→ **Instructions for the task**
Please set the lines down again exactly, from the top of the entries through the line that contains "你可以很方便的使用 collections 模块中的".

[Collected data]
☆ ☆ ☆ ☆ ☆ ☆ ☆

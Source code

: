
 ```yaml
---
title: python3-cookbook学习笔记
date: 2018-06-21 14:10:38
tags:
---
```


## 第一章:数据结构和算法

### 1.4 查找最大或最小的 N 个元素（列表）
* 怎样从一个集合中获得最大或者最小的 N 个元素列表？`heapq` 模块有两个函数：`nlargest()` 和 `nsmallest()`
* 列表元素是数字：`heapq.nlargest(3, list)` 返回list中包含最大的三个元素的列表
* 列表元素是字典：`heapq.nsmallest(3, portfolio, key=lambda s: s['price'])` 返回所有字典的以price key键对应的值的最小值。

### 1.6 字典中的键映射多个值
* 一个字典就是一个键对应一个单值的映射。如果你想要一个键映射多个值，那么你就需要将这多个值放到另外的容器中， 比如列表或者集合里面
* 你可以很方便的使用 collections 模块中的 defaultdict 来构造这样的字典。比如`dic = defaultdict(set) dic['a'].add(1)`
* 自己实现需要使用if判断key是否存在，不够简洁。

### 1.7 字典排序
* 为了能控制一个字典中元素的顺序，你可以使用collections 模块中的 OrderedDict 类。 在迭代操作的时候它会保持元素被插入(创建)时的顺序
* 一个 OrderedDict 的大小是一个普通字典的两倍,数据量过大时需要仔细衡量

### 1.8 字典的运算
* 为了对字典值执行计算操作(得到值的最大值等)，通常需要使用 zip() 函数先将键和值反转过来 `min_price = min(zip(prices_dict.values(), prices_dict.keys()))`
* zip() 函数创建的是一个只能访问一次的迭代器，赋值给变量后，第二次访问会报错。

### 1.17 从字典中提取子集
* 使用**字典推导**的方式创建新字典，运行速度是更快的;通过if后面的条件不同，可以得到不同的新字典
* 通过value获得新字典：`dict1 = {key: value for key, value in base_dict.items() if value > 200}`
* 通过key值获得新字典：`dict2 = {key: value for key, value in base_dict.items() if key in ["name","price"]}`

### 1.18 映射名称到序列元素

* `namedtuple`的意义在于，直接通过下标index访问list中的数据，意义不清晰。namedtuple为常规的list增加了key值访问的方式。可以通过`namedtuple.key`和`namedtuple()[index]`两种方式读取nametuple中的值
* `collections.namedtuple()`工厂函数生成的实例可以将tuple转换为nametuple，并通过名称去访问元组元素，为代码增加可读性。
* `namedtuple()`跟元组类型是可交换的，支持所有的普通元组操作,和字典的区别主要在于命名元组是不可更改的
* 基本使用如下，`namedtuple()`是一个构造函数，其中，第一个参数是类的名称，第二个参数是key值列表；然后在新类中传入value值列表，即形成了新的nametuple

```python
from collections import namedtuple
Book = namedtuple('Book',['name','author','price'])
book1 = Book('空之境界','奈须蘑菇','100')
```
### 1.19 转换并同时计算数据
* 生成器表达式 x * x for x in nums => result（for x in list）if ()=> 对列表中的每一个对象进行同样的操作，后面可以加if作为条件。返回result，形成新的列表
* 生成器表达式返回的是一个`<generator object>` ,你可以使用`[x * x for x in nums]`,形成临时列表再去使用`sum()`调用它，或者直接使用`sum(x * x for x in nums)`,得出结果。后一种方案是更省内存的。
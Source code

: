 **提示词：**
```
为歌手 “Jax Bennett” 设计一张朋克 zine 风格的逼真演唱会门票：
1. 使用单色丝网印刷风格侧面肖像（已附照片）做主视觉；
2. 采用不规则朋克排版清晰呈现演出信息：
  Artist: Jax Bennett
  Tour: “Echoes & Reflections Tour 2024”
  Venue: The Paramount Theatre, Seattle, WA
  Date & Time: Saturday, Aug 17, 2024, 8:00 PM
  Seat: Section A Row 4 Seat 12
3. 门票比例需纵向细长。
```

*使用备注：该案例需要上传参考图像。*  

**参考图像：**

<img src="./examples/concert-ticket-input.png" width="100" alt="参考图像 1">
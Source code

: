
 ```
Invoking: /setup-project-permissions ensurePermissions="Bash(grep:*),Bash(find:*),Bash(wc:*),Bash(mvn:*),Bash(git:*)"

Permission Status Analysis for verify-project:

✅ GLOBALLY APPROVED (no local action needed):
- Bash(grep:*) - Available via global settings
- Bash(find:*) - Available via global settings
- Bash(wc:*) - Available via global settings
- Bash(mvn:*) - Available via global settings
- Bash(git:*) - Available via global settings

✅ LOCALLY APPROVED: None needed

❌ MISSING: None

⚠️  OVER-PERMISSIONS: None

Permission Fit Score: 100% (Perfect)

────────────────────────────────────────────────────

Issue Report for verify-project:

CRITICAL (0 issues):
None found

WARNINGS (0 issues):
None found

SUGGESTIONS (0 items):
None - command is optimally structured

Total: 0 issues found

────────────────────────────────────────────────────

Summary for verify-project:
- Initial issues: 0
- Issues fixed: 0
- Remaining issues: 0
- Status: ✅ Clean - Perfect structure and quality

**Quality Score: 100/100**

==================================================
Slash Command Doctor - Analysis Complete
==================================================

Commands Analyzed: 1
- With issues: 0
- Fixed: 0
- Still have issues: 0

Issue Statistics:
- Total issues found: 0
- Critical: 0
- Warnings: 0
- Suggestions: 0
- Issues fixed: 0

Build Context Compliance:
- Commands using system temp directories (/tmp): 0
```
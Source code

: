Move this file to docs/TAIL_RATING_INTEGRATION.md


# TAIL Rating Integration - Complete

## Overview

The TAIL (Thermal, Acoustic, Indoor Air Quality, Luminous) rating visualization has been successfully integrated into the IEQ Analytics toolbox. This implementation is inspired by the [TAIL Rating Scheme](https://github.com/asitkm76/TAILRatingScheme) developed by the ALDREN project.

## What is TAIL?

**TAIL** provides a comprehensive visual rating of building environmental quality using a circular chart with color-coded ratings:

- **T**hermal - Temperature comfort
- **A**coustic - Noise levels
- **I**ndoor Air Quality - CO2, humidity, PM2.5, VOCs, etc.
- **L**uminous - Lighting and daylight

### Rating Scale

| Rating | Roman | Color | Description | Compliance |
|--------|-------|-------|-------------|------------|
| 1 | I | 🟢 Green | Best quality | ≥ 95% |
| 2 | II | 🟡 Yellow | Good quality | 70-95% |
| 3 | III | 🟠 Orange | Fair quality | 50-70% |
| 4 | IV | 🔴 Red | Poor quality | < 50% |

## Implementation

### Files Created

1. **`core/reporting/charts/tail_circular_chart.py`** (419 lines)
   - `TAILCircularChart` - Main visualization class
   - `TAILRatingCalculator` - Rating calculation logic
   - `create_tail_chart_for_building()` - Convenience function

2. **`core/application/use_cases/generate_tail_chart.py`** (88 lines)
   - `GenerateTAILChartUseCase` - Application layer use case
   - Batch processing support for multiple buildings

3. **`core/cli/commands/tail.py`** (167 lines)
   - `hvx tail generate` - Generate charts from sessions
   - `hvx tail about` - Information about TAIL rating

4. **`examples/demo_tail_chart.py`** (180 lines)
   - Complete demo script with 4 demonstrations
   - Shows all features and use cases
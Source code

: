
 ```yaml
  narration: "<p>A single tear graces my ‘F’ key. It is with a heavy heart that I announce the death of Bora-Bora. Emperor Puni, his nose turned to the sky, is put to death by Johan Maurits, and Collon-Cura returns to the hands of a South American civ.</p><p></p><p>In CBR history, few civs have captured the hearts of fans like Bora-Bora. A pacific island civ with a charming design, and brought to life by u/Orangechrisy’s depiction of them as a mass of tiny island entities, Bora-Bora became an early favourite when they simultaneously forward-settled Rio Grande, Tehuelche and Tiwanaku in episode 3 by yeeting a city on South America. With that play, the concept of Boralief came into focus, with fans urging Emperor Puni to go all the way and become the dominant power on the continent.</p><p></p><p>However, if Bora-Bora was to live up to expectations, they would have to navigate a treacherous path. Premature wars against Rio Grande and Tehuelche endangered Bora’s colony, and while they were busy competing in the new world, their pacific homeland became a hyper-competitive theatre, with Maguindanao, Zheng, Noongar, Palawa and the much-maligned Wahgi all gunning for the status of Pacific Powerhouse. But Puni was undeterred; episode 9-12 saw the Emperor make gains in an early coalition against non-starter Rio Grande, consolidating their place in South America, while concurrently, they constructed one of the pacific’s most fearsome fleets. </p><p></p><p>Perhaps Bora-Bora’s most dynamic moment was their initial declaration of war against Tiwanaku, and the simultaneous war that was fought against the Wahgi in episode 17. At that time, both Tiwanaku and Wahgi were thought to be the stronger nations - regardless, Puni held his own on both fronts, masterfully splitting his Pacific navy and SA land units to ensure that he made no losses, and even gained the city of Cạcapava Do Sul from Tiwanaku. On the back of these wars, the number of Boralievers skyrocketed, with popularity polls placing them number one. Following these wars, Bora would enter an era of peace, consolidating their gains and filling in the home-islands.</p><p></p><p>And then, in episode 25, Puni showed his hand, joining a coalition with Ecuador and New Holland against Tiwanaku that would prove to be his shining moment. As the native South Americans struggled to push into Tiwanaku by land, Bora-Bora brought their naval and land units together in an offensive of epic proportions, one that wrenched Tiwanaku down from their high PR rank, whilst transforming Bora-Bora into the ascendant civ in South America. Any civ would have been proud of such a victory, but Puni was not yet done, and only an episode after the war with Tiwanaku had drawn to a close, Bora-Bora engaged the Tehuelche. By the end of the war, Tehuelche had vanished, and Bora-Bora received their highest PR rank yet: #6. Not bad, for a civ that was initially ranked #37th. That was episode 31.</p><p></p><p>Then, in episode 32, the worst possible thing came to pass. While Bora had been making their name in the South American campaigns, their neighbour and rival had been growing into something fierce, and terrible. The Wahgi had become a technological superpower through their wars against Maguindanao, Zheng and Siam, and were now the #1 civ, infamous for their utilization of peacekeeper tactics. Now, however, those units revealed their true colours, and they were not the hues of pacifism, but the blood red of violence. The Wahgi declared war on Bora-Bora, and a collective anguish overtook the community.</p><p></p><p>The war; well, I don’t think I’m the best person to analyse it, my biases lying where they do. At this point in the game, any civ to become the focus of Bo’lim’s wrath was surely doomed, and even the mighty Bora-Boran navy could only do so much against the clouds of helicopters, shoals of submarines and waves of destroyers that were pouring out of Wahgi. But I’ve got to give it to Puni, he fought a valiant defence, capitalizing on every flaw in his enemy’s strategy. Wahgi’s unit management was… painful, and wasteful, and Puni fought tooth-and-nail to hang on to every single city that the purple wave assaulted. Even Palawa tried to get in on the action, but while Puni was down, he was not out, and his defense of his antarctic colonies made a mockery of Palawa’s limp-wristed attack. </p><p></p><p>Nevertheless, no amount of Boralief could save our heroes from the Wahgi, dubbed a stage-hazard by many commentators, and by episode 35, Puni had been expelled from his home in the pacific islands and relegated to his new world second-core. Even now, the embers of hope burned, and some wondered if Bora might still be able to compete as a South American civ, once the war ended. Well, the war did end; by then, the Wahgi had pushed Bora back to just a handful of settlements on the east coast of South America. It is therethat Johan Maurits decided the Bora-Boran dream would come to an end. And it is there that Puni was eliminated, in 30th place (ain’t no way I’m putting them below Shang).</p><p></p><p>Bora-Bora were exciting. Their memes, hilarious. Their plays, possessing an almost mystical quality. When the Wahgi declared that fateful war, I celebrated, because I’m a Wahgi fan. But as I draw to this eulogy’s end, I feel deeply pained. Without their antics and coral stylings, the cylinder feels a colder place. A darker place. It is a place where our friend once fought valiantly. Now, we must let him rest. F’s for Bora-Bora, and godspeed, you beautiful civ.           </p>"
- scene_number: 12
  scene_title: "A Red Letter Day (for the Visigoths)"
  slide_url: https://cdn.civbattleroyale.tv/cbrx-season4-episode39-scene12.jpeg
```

☆ ☆ ☆ ☆ ☆ ☆ ☆

→ **Written answer**
Source code

:
 ```yaml
---
title: python3-cookbook学习笔记
date: 2018-06-21 14:10:38
tags:
---
```


## 第一章:数据结构和算法

### 1.4 查找最大或最小的 N 个元素（列表）
* 怎样从一个集合中获得最大或者最小的 N 个元素列表？`heapq` 模块有两个函数：`nlargest()` 和 `nsmallest()`
* 列表元素是数字：`heapq.nlargest(3, list)` 返回list中包含最大的三个元素的列表
* 列表元素是字典：`heapq.nsmallest(3, portfolio, key=lambda s: s['price'])` 返回所有字典的以price key键对应的值的最小值。

### 1.6 字典中的键映射多个值
* 一个字典就是一个键对应一个单值的映射。如果你想要一个键映射多个值，那么你就需要将这多个值放到另外的容器中， 比如列表或者集合里面
* 你可以很方便的使用 collections 模块中的 defaultdict 来构造这样的字典。比如`dic = defaultdict(set) dic['a'].add(1)`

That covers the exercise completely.